▶ _PROBLEM DESCRIPTION_
Go through the data and copy each line where the word "localization" shows up.

[Items from a dataset]
-----

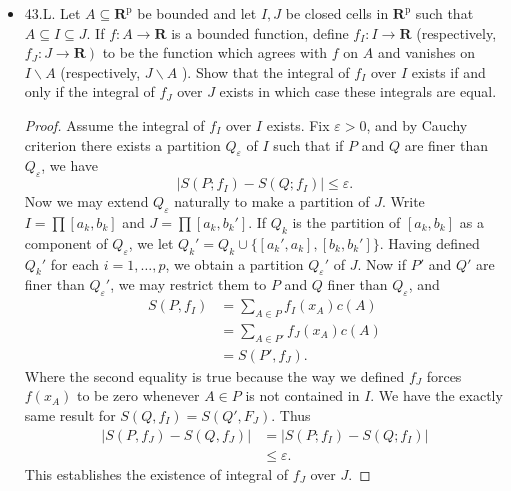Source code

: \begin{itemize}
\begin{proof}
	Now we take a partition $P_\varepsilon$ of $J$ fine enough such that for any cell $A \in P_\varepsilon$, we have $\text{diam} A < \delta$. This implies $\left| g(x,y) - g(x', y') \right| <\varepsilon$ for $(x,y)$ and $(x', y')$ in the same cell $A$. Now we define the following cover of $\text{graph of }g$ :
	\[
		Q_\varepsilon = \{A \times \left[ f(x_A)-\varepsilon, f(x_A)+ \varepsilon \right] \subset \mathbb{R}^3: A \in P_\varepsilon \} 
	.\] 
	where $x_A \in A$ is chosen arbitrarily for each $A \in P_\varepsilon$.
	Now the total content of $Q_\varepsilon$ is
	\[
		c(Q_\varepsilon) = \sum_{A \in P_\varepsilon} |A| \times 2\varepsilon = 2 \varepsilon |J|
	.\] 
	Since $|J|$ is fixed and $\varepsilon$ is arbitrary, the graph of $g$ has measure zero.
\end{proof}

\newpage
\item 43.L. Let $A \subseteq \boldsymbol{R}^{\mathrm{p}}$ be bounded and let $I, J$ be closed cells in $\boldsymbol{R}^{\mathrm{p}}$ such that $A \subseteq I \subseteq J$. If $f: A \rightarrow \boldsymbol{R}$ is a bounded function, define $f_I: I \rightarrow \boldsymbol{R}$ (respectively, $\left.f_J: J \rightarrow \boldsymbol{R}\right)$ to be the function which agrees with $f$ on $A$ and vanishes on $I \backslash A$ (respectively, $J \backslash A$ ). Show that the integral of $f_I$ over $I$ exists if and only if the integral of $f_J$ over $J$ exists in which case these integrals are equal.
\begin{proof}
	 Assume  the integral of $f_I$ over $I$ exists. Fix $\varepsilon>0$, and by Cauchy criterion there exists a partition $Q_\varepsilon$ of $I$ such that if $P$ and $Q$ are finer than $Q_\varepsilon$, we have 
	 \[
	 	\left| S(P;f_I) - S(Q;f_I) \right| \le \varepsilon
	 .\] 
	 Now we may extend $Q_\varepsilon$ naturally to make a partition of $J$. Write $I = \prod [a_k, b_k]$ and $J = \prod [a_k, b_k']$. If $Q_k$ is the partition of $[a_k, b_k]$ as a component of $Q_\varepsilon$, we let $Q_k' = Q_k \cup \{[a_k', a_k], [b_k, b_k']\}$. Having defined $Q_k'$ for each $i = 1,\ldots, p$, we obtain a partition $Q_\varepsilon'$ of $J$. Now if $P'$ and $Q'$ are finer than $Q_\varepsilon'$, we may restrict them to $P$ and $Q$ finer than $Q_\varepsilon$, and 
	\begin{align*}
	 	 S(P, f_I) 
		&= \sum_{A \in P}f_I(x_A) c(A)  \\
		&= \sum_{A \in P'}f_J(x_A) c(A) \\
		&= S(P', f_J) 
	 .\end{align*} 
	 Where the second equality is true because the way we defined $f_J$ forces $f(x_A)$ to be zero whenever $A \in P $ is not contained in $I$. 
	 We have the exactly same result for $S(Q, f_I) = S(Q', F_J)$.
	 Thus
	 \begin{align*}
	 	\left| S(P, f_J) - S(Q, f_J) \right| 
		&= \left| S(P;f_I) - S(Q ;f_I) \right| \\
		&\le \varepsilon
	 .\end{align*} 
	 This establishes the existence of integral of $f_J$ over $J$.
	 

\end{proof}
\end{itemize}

-----

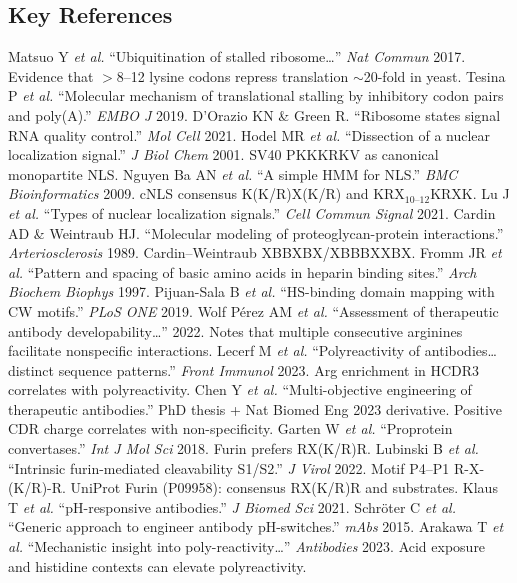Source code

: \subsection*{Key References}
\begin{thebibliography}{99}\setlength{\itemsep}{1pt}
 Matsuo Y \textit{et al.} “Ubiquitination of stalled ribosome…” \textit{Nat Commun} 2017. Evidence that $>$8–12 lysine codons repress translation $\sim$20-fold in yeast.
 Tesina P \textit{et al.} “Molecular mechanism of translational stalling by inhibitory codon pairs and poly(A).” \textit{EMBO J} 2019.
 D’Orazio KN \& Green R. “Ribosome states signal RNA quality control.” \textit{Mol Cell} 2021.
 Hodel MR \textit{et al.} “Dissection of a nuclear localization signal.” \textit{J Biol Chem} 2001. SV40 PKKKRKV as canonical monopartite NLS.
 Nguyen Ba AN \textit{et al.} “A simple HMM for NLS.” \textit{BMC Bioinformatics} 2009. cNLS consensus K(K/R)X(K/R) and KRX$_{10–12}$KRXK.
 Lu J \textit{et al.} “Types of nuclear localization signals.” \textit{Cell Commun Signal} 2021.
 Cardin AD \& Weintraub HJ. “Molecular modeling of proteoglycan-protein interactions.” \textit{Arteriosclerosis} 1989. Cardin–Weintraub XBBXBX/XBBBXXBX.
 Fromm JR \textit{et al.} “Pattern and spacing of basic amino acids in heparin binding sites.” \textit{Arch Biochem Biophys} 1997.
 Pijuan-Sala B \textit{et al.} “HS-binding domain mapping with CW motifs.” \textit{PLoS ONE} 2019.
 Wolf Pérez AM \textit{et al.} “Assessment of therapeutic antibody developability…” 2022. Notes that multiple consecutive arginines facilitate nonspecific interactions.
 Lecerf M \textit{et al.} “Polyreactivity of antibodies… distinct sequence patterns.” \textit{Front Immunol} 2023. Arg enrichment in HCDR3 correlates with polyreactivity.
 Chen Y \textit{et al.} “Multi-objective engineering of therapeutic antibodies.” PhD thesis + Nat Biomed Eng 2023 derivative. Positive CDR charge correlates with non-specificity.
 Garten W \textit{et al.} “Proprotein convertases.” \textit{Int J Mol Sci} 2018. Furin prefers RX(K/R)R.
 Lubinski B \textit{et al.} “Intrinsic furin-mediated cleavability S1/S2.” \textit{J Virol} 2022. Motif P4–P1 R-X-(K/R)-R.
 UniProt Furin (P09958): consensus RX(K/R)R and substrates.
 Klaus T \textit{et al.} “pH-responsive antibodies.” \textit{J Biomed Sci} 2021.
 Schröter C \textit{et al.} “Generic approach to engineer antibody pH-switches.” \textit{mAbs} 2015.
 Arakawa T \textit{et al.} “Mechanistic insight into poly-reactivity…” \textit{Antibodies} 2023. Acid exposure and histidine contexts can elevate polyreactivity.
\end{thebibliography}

-----

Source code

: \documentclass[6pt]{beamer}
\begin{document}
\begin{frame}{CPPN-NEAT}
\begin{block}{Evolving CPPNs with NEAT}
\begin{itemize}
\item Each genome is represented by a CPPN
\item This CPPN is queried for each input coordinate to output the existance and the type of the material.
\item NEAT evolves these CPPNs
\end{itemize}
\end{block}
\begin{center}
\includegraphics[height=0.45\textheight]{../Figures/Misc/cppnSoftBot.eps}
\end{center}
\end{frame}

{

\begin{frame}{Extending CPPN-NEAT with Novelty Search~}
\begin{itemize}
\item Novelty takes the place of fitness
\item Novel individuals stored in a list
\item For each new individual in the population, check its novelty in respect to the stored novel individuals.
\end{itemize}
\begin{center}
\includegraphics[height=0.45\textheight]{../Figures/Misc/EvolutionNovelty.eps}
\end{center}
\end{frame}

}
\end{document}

-----

▶ _THE ANSWER_
 Hodel MR \textit{et al.} “Dissection of a nuclear localization signal.” \textit{J Biol Chem} 2001. SV40 PKKKRKV as canonical monopartite NLS.
 Lu J \textit{et al.} “Types of nuclear localization signals.” \textit{Cell Commun Signal} 2021.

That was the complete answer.